What it means: Systems tend toward consistent behavior over time, and consistent behavior isn’t explainable by circumstance or accident. The effects of a given system should be assumed features, not bugs—that is, both fundamental and desirable to the maintainers.
Postel’s Law / The Robustness Principle (be consistent, expect inconsistency)
Be conservative in what you do, be liberal in what you accept from others.
– Jon Postel, TRANSMISSION CONTROL PROTOCOL (1980)
Original context: Computer networking (the original specification for TCP).
Caveats: “Conservative” and “liberal” are meant in the general sense, not the political.
What it means: You should write software to behave as predictably as possible (outputs), but not necessarily expect the same predictability from your consumers/users (inputs).
XY Problem (ask about the problem, not what you think the solution is)
Q: How can I use X to do Y?
A: If what you want is to do Y, you should ask that question without pre-supposing the use of a method that may not be appropriate.

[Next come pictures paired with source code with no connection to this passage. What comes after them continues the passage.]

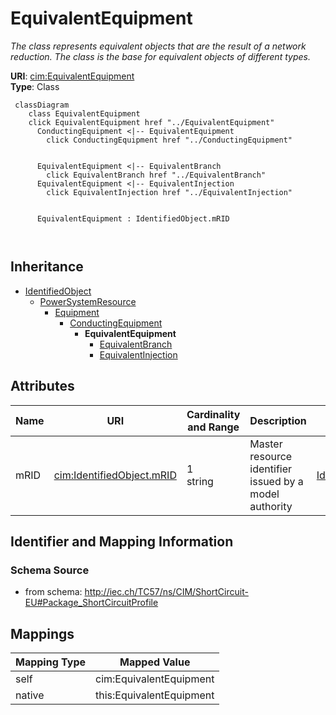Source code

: # EquivalentEquipment


_The class represents equivalent objects that are the result of a network reduction. The class is the base for equivalent objects of different types._





**URI**: [cim:EquivalentEquipment](http://iec.ch/TC57/CIM100#EquivalentEquipment)<br />
**Type**: Class




```mermaid
 classDiagram
    class EquivalentEquipment
    click EquivalentEquipment href "../EquivalentEquipment"
      ConductingEquipment <|-- EquivalentEquipment
        click ConductingEquipment href "../ConductingEquipment"
      

      EquivalentEquipment <|-- EquivalentBranch
        click EquivalentBranch href "../EquivalentBranch"
      EquivalentEquipment <|-- EquivalentInjection
        click EquivalentInjection href "../EquivalentInjection"
      
      
      EquivalentEquipment : IdentifiedObject.mRID
        
      
```





## Inheritance
* [IdentifiedObject](IdentifiedObject.md)
    * [PowerSystemResource](PowerSystemResource.md)
        * [Equipment](Equipment.md)
            * [ConductingEquipment](ConductingEquipment.md)
                * **EquivalentEquipment**
                    * [EquivalentBranch](EquivalentBranch.md)
                    * [EquivalentInjection](EquivalentInjection.md)



## Attributes


| Name | URI | Cardinality and Range | Description | Inheritance |
| ---  | --- | --- | --- | --- |
| mRID | [cim:IdentifiedObject.mRID](http://iec.ch/TC57/CIM100#IdentifiedObject.mRID) | 1 <br />  string  | Master resource identifier issued by a model authority | [IdentifiedObject](IdentifiedObject.md) |









## Identifier and Mapping Information







### Schema Source


* from schema: http://iec.ch/TC57/ns/CIM/ShortCircuit-EU#Package_ShortCircuitProfile





## Mappings

| Mapping Type | Mapped Value |
| ---  | ---  |
| self | cim:EquivalentEquipment |
| native | this:EquivalentEquipment |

– Eric Steven Raymond and Rick Moen, “How To Ask Questions The Smart Way” (2004)
Original context: Software development.
Caveats: There are often several different layers of Y.
What it means: Before you ask for help with something, make sure you’re including all the context, including the original problem you’re trying to solve. If you ask “Why does my spoon keep breaking?”, you’ll waste a lot of time buying stronger spoons and reinforcing them. If you ask “What’s the best way to dig a trench?”, someone will teach you about shovels.
Zawinski’s Law (programs tend to expand)
Every program attempts to expand until it can read mail. Those programs which cannot so expand are replaced by ones which can.
– Jamie Zawinski, “jwzhacks” (1995)
Original context: Software.
Caveats: Most relevant to commercial software.
What it means: People are quicker to buy an application that does 10 things poorly than 1 thing well. Furthermore, everyone expects their use case to be accommodated. Thus successful apps are incentivized to grow into “platforms” with large numbers of features, crowding out smaller and more efficient tools.